11:30am – Multiple customers reported the inability to access Eptura Workplace.  

11:59pm – After initial investigation, the support team escalates a ticket for CloudOps for further troubleshooting. All customers were made aware of the S2 incident via Status Page.  

12:16pm – The CloudOps team identifies the issue and begins working on a resolution.  

12:59pm – The fix was released to production. The Status Page was updated from Investigating to Monitoring.  

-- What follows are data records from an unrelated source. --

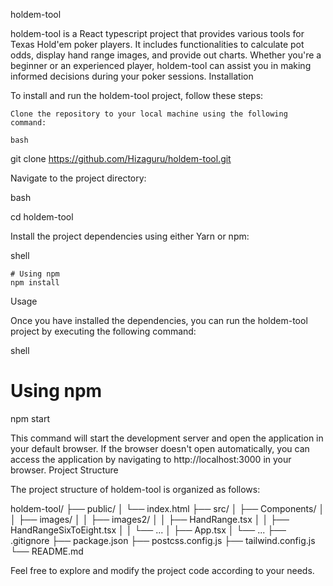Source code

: holdem-tool

holdem-tool is a React typescript project that provides various tools for Texas Hold'em poker players. It includes functionalities to calculate pot odds, display hand range images, and provide out charts. Whether you're a beginner or an experienced player, holdem-tool can assist you in making informed decisions during your poker sessions.
Installation

To install and run the holdem-tool project, follow these steps:

    Clone the repository to your local machine using the following command:

    bash

git clone https://github.com/Hizaguru/holdem-tool.git

Navigate to the project directory:

bash

cd holdem-tool

Install the project dependencies using either Yarn or npm:

shell

    # Using npm
    npm install

Usage

Once you have installed the dependencies, you can run the holdem-tool project by executing the following command:

shell

# Using npm
npm start

This command will start the development server and open the application in your default browser. If the browser doesn't open automatically, you can access the application by navigating to http://localhost:3000 in your browser.
Project Structure

The project structure of holdem-tool is organized as follows:

holdem-tool/
├── public/
│   └── index.html
├── src/
│   ├── Components/
│   │   ├── images/
│   │   ├── images2/
│   │   ├── HandRange.tsx
│   │   ├── HandRangeSixToEight.tsx
│   │   └── ...
│   ├── App.tsx
│   └── ...
├── .gitignore
├── package.json
├── postcss.config.js
├── tailwind.config.js
└── README.md


Feel free to explore and modify the project code according to your needs.
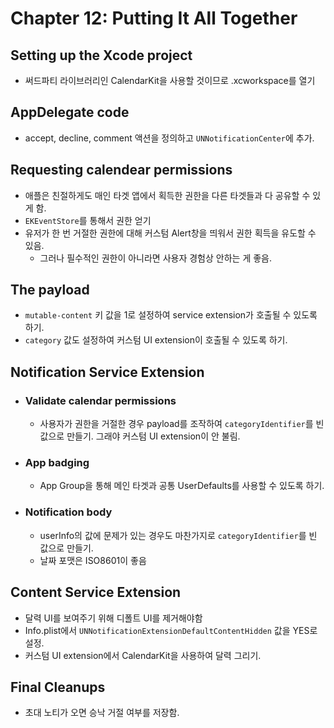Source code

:# Chapter 12: Putting It All Together

## Setting up the Xcode project
- 써드파티 라이브러리인 CalendarKit을 사용할 것이므로 .xcworkspace를 열기

## AppDelegate code
- accept, decline, comment 액션을 정의하고 `UNNotificationCenter`에 추가.

## Requesting calendear permissions
- 애플은 친절하게도 매인 타겟 앱에서 획득한 권한을 다른 타겟들과 다 공유할 수 있게 함.
- `EKEventStore`를 통해서 권한 얻기
- 유저가 한 번 거절한 권한에 대해 커스텀 Alert창을 띄워서 권한 획득을 유도할 수 있음.
  - 그러나 필수적인 권한이 아니라면 사용자 경험상 안하는 게 좋음.
  
## The payload
- `mutable-content` 키 값을 1로 설정하여 service extension가 호출될 수 있도록 하기.
- `category` 값도 설정하여 커스텀 UI extension이 호출될 수 있도록 하기.

## Notification Service Extension
- ### Validate calendar permissions
  - 사용자가 권한을 거절한 경우 payload를 조작하여 `categoryIdentifier`를 빈 값으로 만들기. 그래야 커스텀 UI extension이 안 불림.
- ### App badging
  - App Group을 통해 메인 타겟과 공통 UserDefaults를 사용할 수 있도록 하기.
- ### Notification body
  - userInfo의 값에 문제가 있는 경우도 마찬가지로 `categoryIdentifier`를 빈 값으로 만들기.
  - 날짜 포맷은 ISO8601이 좋음
  
## Content Service Extension
  - 달력 UI를 보여주기 위해 디폴트 UI를 제거해야함
  - Info.plist에서 `UNNotificationExtensionDefaultContentHidden` 값을 YES로 설정.
  - 커스텀 UI extension에서 CalendarKit을 사용하여 달력 그리기.
  
## Final Cleanups
  - 초대 노티가 오면 승낙 거절 여부를 저장함.




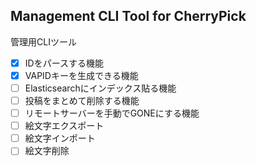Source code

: ## Management CLI Tool for CherryPick

管理用CLIツール
- [x] IDをパースする機能
- [x] VAPIDキーを生成できる機能
- [ ] Elasticsearchにインデックス貼る機能
- [ ] 投稿をまとめて削除する機能
- [ ] リモートサーバーを手動でGONEにする機能
- [ ] 絵文字エクスポート
- [ ] 絵文字インポート
- [ ] 絵文字削除

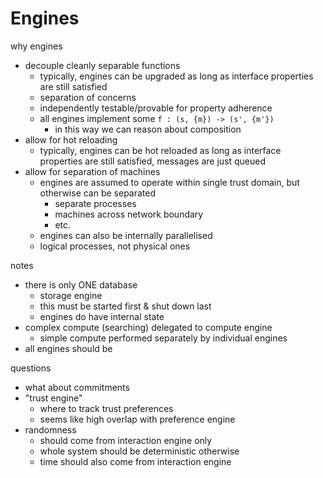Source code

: # Engines

why engines
- decouple cleanly separable functions
    - typically, engines can be upgraded as long as interface properties are still satisfied
    - separation of concerns
    - independently testable/provable for property adherence
    - all engines implement some `f : (s, {m}) -> (s', {m'})` 
        - in this way we can reason about composition
- allow for hot reloading
    - typically, engines can be hot reloaded as long as interface properties are still satisfied, messages are just queued
- allow for separation of machines
    - engines are assumed to operate within single trust domain, but otherwise can be separated
        - separate processes
        - machines across network boundary
        - etc.
    - engines can also be internally parallelised
    - logical processes, not physical ones

notes
- there is only ONE database
    - storage engine
    - this must be started first & shut down last
    - engines do have internal state
- complex compute (searching) delegated to compute engine
    - simple compute performed separately by individual engines
- all engines should be 

questions
- what about commitments
- "trust engine"
    - where to track trust preferences
    - seems like high overlap with preference engine
- randomness
    - should come from interaction engine only
    - whole system should be deterministic otherwise
    - time should also come from interaction engine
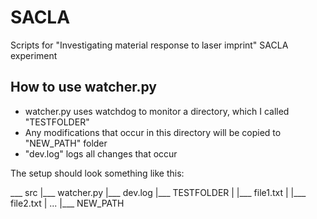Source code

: # SACLA
Scripts for "Investigating material response to laser imprint" SACLA experiment

## How to use watcher.py

- watcher.py uses watchdog to monitor a directory, which I called "TESTFOLDER"
- Any modifications that occur in this directory will be copied to "NEW_PATH" folder
- "dev.log" logs all changes that occur

The setup should look something like this:

 ___ src
    |___ watcher.py
    |___ dev.log
    |___ TESTFOLDER 
    |             |___ file1.txt
    |             |___ file2.txt
    |             ... 
    |___ NEW_PATH
        
    
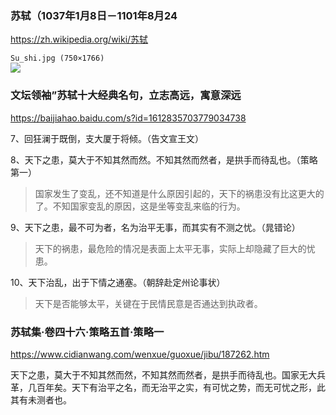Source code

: ### 苏轼（1037年1月8日－1101年8月24
https://zh.wikipedia.org/wiki/苏轼

`Su_shi.jpg (750×1766)`<br>
![](https://upload.wikimedia.org/wikipedia/commons/9/98/Su_shi.jpg)

### 文坛领袖”苏轼十大经典名句，立志高远，寓意深远
https://baijiahao.baidu.com/s?id=1612835703779034738

7、回狂澜于既倒，支大厦于将倾。（告文宣王文）

8、天下之患，莫大于不知其然而然。不知其然而然者，是拱手而待乱也。（策略第一）
>国家发生了变乱，还不知道是什么原因引起的，天下的祸患没有比这更大的了。不知国家变乱的原因，这是坐等变乱来临的行为。

9、天下之患，最不可为者，名为治平无事，而其实有不测之忧。（晁错论）
>天下的祸患，最危险的情况是表面上太平无事，实际上却隐藏了巨大的忧患。

10、天下治乱，出于下情之通塞。（朝辞赴定州论事状）
>天下是否能够太平，关键在于民情民意是否通达到执政者。

### 苏轼集·卷四十六·策略五首·策略一
https://www.cidianwang.com/wenxue/guoxue/jibu/187262.htm

天下之患，莫大于不知其然而然，不知其然而然者，是拱手而待乱也。国家无大兵革，几百年矣。天下有治平之名，而无治平之实，有可忧之势，而无可忧之形，此其有未测者也。
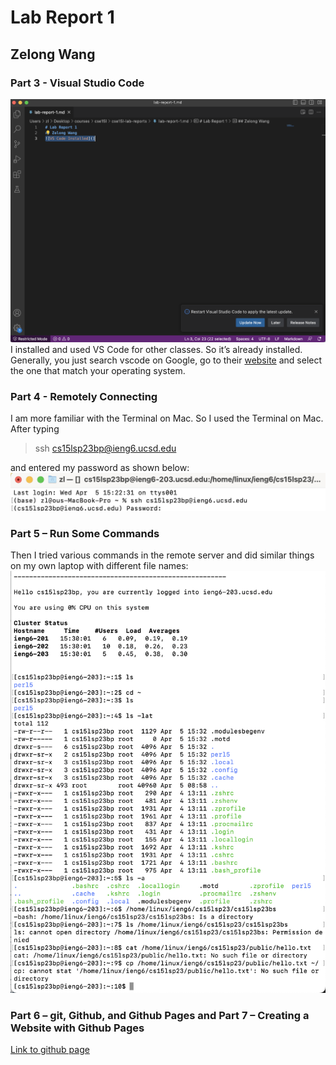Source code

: # Lab Report 1
## Zelong Wang

### Part 3 - Visual Studio Code
![VS Code Installed](vscode.png)
I installed and used VS Code for other classes. So it’s already installed. Generally, you just search vscode on Google, go to their [website](https://code.visualstudio.com/) and select the one that match your operating system.

### Part 4 - Remotely Connecting
I am more familiar with the Terminal on Mac. So I used the Terminal on Mac. \
After typing 
> ssh cs15lsp23bp@ieng6.ucsd.edu

and entered my password as shown below:
![login remote server](password.png)

### Part 5 – Run Some Commands
Then I tried various commands in the remote server and did similar things on my own laptop with different file names:
![navigation](navigation.png)

### Part 6 – git, Github, and Github Pages and Part 7 – Creating a Website with Github Pages
[Link to github page](https://zew013.github.io/cse15l-lab-reports/)
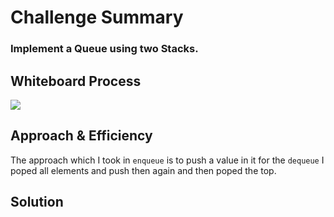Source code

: # Challenge Summary

### Implement a Queue using two Stacks.

<!-- Description of the challenge -->

## Whiteboard Process

![](https://i.ibb.co/k8G40Ld/code-challenges-7.jpg)

<!-- Embedded whiteboard image -->

## Approach & Efficiency

<!-- What approach did you take? Why? What is the Big O space/time for this approach? -->

The approach which I took in `enqueue` is to push a value in it
for the `dequeue` I poped all elements and push then again and then poped the top.

## Solution

<!-- Show how to run your code, and examples of it in action -->
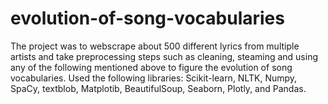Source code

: # evolution-of-song-vocabularies
The project was to webscrape about 500 different lyrics from multiple artists and take preprocessing steps such as cleaning, steaming and using any of the following mentioned above to figure the evolution of song vocabularies. Used the following libraries: Scikit-learn, NLTK, Numpy, SpaCy, textblob, Matplotib, BeautifulSoup, Seaborn, Plotly, and Pandas.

1:59pm – While monitoring, no additional reports were received, and customers began to confirm the fix.   

 

Total Duration of Event: 

2hrs 29mins 

 

Root Cause:  

The Mesos Marathon experienced a temporary downtime during the recent restart of the NGINX server. 

Remediation: 

Mesos Marathon was restored and promptly restarted the NGINX server, once the recovery was complete. 

Preventative Action:  

The proxy settings previously pointing to the Mesos Marathon service, which has been decommissioned, have been successfully updated. This change has already been implemented to ensure continued service efficiency.

Posted May 17, 2024 - 15:39 UTC

Resolved
As we have not seen further service disruptions after the fix was implemented, we have moved to the Resolved Phase.
A Preliminary RCA will be posted in this incident in 2 business days. Please stay subscribed to the page to receive post automatically.
Posted May 08, 2024 - 19:59 UTC
Monitoring
A fix has been implemented. We are moving into the Monitoring Phase for the next 60 minutes.
Posted May 08, 2024 - 19:00 UTC
Update
We are continuing to investigate this issue.
Posted May 08, 2024 - 18:03 UTC
Investigating
We are currently investigating an issue with iOffice. We will update you when we have more information.
Posted May 08, 2024 - 18:00 UTC
This incident affected: System Status.